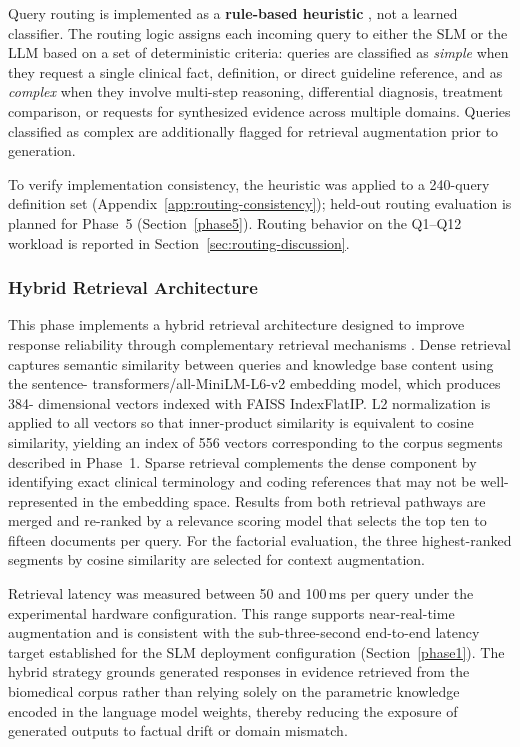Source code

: Query routing is implemented as a \textbf{rule-based heuristic} , not a learned classifier. The routing logic assigns each 
incoming query to either the SLM or the LLM based on a set of deterministic 
criteria: queries are classified as \emph{simple} when they request a single 
clinical fact, definition, or direct guideline reference, and as \emph{
complex} when they involve multi-step reasoning, differential diagnosis, 
treatment comparison, or requests for synthesized evidence across multiple 
domains. Queries classified as complex are additionally flagged for retrieval 
augmentation prior to generation.

To verify implementation consistency, the heuristic was applied to a 240-query definition set (Appendix~\ref{app:routing-consistency}); held-out routing evaluation is planned for Phase~5 (Section~\ref{phase5}). Routing behavior on the Q1--Q12 workload is reported in Section~\ref{sec:routing-discussion}.

\subsubsection{Hybrid Retrieval Architecture}

This phase implements a hybrid retrieval architecture designed to improve 
response reliability through complementary retrieval mechanisms \cite{
yang2025rag, xu2025mega}. Dense retrieval captures semantic similarity 
between queries and knowledge base content using the sentence-
transformers/all-MiniLM-L6-v2 embedding model, which produces 384-
dimensional vectors indexed with FAISS IndexFlatIP. L2 normalization is 
applied to all vectors so that inner-product similarity is equivalent to 
cosine similarity, yielding an index of 556 vectors corresponding to the 
corpus segments described in Phase~1. Sparse retrieval complements the dense 
component by identifying exact clinical terminology and coding references that 
may not be well-represented in the embedding space. Results from both 
retrieval pathways are merged and re-ranked by a relevance scoring model that 
selects the top ten to fifteen documents per query. For the factorial 
evaluation, the three highest-ranked segments by cosine similarity are 
selected for context augmentation.

Retrieval latency was measured between 50 and 100\,ms per query under the 
experimental hardware configuration. This range supports near-real-time 
augmentation and is consistent with the sub-three-second end-to-end latency 
target established for the SLM deployment configuration (Section~\ref{phase1}). The hybrid strategy grounds generated responses in evidence 
retrieved from the biomedical corpus rather than relying solely on the 
parametric knowledge encoded in the language model weights, thereby reducing 
the exposure of generated outputs to factual drift or domain mismatch.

******************************

● PROMPT
Taking the entries above, write out exactly the lines starting with the line containing "response reliability through" and going on through the line containing "target established for", both included, and nothing else.

● OUTPUT OF THE EXERCISE
response reliability through complementary retrieval mechanisms \cite{
yang2025rag, xu2025mega}. Dense retrieval captures semantic similarity 
between queries and knowledge base content using the sentence-
transformers/all-MiniLM-L6-v2 embedding model, which produces 384-
dimensional vectors indexed with FAISS IndexFlatIP. L2 normalization is 
applied to all vectors so that inner-product similarity is equivalent to 
cosine similarity, yielding an index of 556 vectors corresponding to the 
corpus segments described in Phase~1. Sparse retrieval complements the dense 
component by identifying exact clinical terminology and coding references that 
may not be well-represented in the embedding space. Results from both 
retrieval pathways are merged and re-ranked by a relevance scoring model that 
selects the top ten to fifteen documents per query. For the factorial 
evaluation, the three highest-ranked segments by cosine similarity are 
selected for context augmentation.

Retrieval latency was measured between 50 and 100\,ms per query under the 
experimental hardware configuration. This range supports near-real-time 
augmentation and is consistent with the sub-three-second end-to-end latency 
target established for the SLM deployment configuration (Section~\ref{phase1}). The hybrid strategy grounds generated responses in evidence 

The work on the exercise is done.